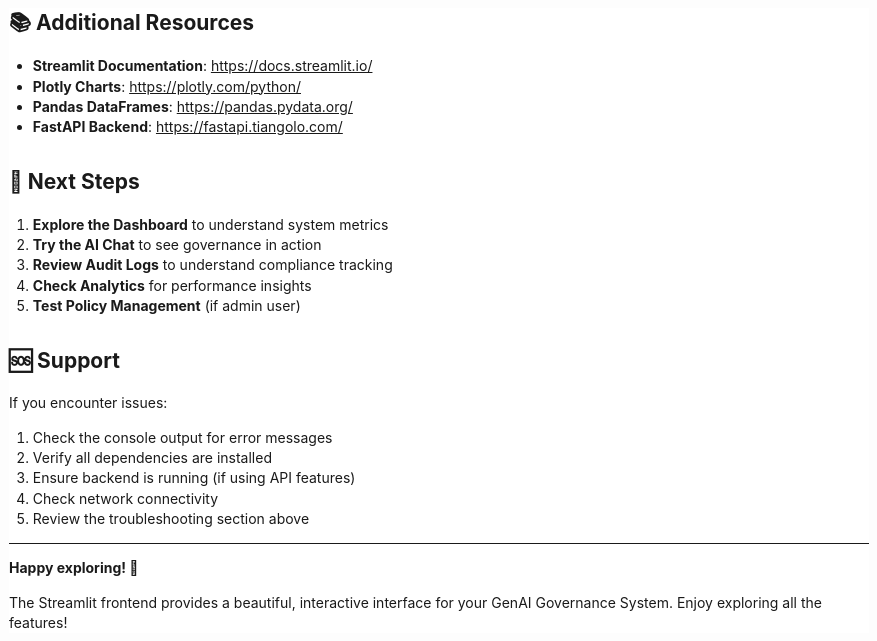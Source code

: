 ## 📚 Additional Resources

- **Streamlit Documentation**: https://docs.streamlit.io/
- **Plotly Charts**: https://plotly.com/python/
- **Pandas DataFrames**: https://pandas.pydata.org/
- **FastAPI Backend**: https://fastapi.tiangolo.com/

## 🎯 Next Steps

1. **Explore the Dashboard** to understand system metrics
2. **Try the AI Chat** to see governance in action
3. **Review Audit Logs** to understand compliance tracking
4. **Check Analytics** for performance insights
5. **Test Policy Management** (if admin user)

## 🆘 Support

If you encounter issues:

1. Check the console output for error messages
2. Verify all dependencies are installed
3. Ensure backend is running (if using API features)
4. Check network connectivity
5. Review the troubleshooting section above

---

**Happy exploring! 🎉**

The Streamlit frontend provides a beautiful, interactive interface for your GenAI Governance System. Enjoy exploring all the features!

## PROBLEM DESCRIPTION:
Return the data above in its exact wording, with none of the pictures.

## SOLUTION:
Source code

: ## 📚 Additional Resources

- **Streamlit Documentation**: https://docs.streamlit.io/
- **Plotly Charts**: https://plotly.com/python/
- **Pandas DataFrames**: https://pandas.pydata.org/
- **FastAPI Backend**: https://fastapi.tiangolo.com/

## 🎯 Next Steps

1. **Explore the Dashboard** to understand system metrics
2. **Try the AI Chat** to see governance in action
3. **Review Audit Logs** to understand compliance tracking
4. **Check Analytics** for performance insights
5. **Test Policy Management** (if admin user)

## 🆘 Support

If you encounter issues:

1. Check the console output for error messages
2. Verify all dependencies are installed
3. Ensure backend is running (if using API features)
4. Check network connectivity
5. Review the troubleshooting section above

---

**Happy exploring! 🎉**

The Streamlit frontend provides a beautiful, interactive interface for your GenAI Governance System. Enjoy exploring all the features!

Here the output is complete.